“I Really, Honestly Think LeBron Is Just Talking At This Point”| Keyshawn Johnson Balks At LeBron’s Hollow Optimism About Lakers Disaster

LeBron James shared some interesting thoughts during his media availability on Monday prior to his exit interviews. He still has the desire to win another title and believes everyone came in and worked hard this season and it just didn’t work out. But he wouldn’t say the season was a failure. ESPN’s Keyshawn Johnson wasn’t buying any of LeBron’s comments, saying anytime LeBron fails to make a deep playoff run or compete for a title it’s a failure.

“I really, honestly think LeBron is just talking at this point,” Johnson said this week on “KJM.” “He knows clearly that this season was a failure.”

Of course the season was a failure. The Lakers finished 33-49 and failed to make the play-in tournament. This was a team that was a preseason title contender according to Las Vegas odds. Yes, James and Anthony Davis were hurt for stretches of the season, but they couldn’t even play .500 basketball.

The roster was poorly constructed, and the fault lies with the Lakers front office and LeBron, because he signed off on these moves.

When the Lakers won the title in 2020 they were the third-ranked defense in the league. Last season they finished the regular season as the top-ranked defense. This season? They’re 21st.

They let Alex Caruso go in free agency, traded Kentavious Caldwell-Pope, Montrezl Harrell, Kyle Kuzma and last year’s first round pick for Russell Westbrook. A move that has proved disastrous.

The Lakers had a defensive identity the last two seasons and shipped out their best defenders, sans LeBron and Davis, for Westbrook, Carmelo Anthony, and a bunch of minimum salary guys?

Epic failure.

The Lakers fired head coach Frank Vogel and rumors started swirling that they would target current Toronto Raptors head coach Nick Nurse. Why would Nurse ever want to leave Toronto where he has won a title, proved his coaching chops, and has a young team of mostly homegrown talent? For who? For what?

Not for L.A., where he would be caught in a power struggle between Klutch Sports (LeBron’s representation) and the various power brokers in the Lakers front office. That’s a losing scenario.

Everyone knows what the Lakers should do. But they won’t.

Since the late Dr. Jerry Buss bought the team in 1979, the franchise ethos has been about star power. They play in L.A. (read: Hollywood), so they should always have the biggest, brightest and best stars in the NBA.

It’s a strategy that has won them 11 championships over the 43 years that the Buss family has owned the team.
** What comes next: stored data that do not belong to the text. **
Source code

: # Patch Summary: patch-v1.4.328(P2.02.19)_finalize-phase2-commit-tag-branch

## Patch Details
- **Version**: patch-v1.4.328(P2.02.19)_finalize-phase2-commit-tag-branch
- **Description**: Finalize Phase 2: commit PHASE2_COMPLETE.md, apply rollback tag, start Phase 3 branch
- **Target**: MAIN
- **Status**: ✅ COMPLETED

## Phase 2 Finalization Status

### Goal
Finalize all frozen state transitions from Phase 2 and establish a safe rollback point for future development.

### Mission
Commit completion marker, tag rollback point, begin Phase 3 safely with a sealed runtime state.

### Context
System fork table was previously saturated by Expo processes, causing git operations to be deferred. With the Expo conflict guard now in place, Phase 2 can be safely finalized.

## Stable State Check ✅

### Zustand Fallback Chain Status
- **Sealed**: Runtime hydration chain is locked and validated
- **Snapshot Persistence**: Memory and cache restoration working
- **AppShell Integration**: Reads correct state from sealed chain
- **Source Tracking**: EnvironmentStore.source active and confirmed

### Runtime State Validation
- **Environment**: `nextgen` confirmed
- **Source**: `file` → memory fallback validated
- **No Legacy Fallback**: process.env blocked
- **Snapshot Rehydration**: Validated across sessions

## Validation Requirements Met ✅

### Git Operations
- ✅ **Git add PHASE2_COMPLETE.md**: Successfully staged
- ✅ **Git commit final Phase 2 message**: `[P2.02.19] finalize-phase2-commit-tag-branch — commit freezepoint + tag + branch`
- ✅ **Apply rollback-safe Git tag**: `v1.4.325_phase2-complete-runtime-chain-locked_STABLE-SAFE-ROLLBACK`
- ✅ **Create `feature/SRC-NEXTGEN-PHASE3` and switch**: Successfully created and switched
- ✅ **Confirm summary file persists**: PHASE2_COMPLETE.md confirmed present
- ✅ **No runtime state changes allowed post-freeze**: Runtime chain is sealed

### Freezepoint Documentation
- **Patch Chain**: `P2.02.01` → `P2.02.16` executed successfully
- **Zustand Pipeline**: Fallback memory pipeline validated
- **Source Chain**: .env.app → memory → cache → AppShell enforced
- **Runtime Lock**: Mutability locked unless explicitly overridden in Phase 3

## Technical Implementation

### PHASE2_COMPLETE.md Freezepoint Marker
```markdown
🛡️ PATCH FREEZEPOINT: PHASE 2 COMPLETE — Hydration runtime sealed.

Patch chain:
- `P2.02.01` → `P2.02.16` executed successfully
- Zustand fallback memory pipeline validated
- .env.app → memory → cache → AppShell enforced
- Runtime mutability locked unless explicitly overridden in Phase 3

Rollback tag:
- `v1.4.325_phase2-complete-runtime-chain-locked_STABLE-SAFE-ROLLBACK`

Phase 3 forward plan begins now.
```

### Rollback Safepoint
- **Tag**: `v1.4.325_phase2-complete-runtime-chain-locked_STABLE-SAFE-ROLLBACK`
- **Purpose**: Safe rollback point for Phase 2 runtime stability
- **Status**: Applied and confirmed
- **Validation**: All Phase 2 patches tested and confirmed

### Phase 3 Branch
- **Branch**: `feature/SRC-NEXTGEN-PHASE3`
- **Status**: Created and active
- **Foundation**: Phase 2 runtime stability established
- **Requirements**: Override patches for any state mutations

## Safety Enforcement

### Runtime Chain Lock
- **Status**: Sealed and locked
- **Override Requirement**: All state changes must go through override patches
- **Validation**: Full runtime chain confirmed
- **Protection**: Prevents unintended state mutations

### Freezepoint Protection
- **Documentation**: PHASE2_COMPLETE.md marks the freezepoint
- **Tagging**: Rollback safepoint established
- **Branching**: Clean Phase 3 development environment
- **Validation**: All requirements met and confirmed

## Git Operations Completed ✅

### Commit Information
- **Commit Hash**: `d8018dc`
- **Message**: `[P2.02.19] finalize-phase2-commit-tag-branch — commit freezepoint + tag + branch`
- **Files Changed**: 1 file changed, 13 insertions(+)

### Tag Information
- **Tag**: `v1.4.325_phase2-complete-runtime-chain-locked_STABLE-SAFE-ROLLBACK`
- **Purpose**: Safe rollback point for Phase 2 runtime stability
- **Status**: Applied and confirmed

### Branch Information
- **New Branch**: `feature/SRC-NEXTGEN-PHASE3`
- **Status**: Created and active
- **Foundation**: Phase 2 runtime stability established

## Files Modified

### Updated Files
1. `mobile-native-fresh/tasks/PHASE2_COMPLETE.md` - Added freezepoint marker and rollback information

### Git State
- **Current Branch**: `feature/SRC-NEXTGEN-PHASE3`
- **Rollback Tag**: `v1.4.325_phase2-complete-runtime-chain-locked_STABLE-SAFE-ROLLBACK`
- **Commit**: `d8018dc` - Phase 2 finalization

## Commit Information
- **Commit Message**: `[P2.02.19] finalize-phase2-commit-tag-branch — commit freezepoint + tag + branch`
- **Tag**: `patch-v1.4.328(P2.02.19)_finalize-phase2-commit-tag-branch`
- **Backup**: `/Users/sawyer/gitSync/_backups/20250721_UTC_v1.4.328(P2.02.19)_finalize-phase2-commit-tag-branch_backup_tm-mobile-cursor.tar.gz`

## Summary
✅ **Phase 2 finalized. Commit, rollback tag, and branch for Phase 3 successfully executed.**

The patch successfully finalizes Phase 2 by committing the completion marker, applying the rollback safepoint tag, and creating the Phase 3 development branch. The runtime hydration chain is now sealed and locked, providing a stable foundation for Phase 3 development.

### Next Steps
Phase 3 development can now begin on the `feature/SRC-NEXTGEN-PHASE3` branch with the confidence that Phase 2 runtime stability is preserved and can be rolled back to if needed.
They’ve had some of the biggest and best.

But it’s always boom or bust with the Lakers. When it’s good, it’s good. But when it’s bad, and those superstars age out, it gets ugly. The post-Showtime era before Shaquille O’Neal and Kobe Bryant? Eight years of bad basketball. The post-Kobe’s prime years? Ten years of bad basketball.

Now here they stand. LeBron has one year left on his deal and Davis has two. The roster needs rebuilding, and they have nothing of value to use in a potential trade aside from LeBron and Davis, whom they won’t move.

Unless they get lucky and some superstar wants to sign there and they can work some serious magic on their cap and balance sheets, they are headed for another down period.